EAC women traders to benefit from Rwf15 billion TMEA project

Hundreds of local women traders and exporters will benefit from a new programme under TradeMark East Africa (TMEA) that seeks to promote trade and support women-owned businesses in the region.

Sunday, October 18, 2015
Exporters showcase fruits during an earlier exhibition in Kigali. A new project that will support regional businesswomen to engage in export trade, and grow their enterprises has been unveiled in Nairobi. (File)

Hundreds of local women traders and exporters will benefit from a new programme under TradeMark East Africa (TMEA) that seeks to promote trade and support women-owned businesses in the region. 

The $19.5 million (about Rwf14.7 billion) Women and Trade programme will benefit about 25,000 businesswomen in Rwanda, Burundi, Kenya, South Sudan, Tanzania and Uganda over the next six years, the trade facilitation organisation said in a statement last week.

While launching the first phase of the $4.5 million project in Nairobi, Kenya last week, Frank Matsaert, the TMEA chief executive officer, said the programme seeks to increase incomes and improve livelihoods for women traders and support women-owned enterprises through capacity building, addressing trade barriers and advocacy for policies that will create an enabling environment for them to thrive.

Matsaert challenged regional governments and private sector to provide a conducive environment for women to trade, arguing that women inclusion is important to enhance the region’s business competitiveness.

"It is, therefore, important to continually advocate for balanced frameworks and policy change that will nurture the growth of women in cross-border trade,” he said in the statement. Matsaert said the first phase of the project will run for a year, with the $15 million second five-year phase expected to be launched in 2017.

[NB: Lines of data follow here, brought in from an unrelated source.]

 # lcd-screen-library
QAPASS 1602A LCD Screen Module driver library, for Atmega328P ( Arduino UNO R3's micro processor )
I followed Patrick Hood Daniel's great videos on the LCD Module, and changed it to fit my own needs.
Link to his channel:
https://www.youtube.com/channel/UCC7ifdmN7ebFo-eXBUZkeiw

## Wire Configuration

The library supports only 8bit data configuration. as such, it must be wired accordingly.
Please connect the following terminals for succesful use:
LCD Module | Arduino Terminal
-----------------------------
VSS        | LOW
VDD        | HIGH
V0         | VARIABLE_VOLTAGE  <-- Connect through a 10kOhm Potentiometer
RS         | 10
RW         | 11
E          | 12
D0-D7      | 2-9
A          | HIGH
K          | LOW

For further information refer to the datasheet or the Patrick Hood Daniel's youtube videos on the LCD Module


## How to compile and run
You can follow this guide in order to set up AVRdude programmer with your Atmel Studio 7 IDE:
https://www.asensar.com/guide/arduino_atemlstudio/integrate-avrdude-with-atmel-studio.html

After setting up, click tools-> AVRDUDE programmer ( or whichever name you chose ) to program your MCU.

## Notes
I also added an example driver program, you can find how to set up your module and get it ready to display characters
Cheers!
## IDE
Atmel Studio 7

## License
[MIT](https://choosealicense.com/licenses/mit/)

Kenya’s Foreign Affairs Cabinet Secretary, Amb Amina Mohammed, lauded TMEA’s commitment toward increasing women participation in regional trade, saying women involvement in business is key to success of EAC regional integration.

"Empowering women creates a positive multiplier effect on poverty reduction, economic growth, government revenues and employment creation. As government, we are keen to see the successful integration of the region and an overall functional free-trade area for the continent but this cannot happen without the labour of women,” Mohammed said.

In Rwanda, TMEA supports Pro-femmes Twese Hamwe, an umbrella organisation of women NGOs, to mobilise women to form co-operatives through which they can collectively import and export across the region. According to the statement, Pro-femmes will soon receive additional funds from TMEA. Three years ago, TMEA extended over Rwf150 million grant to the organisation.

TMEA’s women and trade programme in Rwanda has enabled women to increase revenue, and are now able to afford medical insurance and fees for their children.

TMEA will work with local groups to implement the programme that seeks to significantly contribute to women traders’ knowledge on EAC trade and export procedures by December 2016. It targets a 10 per cent growth in revenues of the targeted women exporters and traders; and a 30 per cent increase in the use of formal trade systems by the targeted women cross-border traders, as well as the adoption of policies, regulations or practices that support an enabling environment for women.

Funded by the Kingdom of The Netherlands, the project will also engage officials at 12 EAC border posts in policy dialogue and capacity development initiatives, Matsaert said.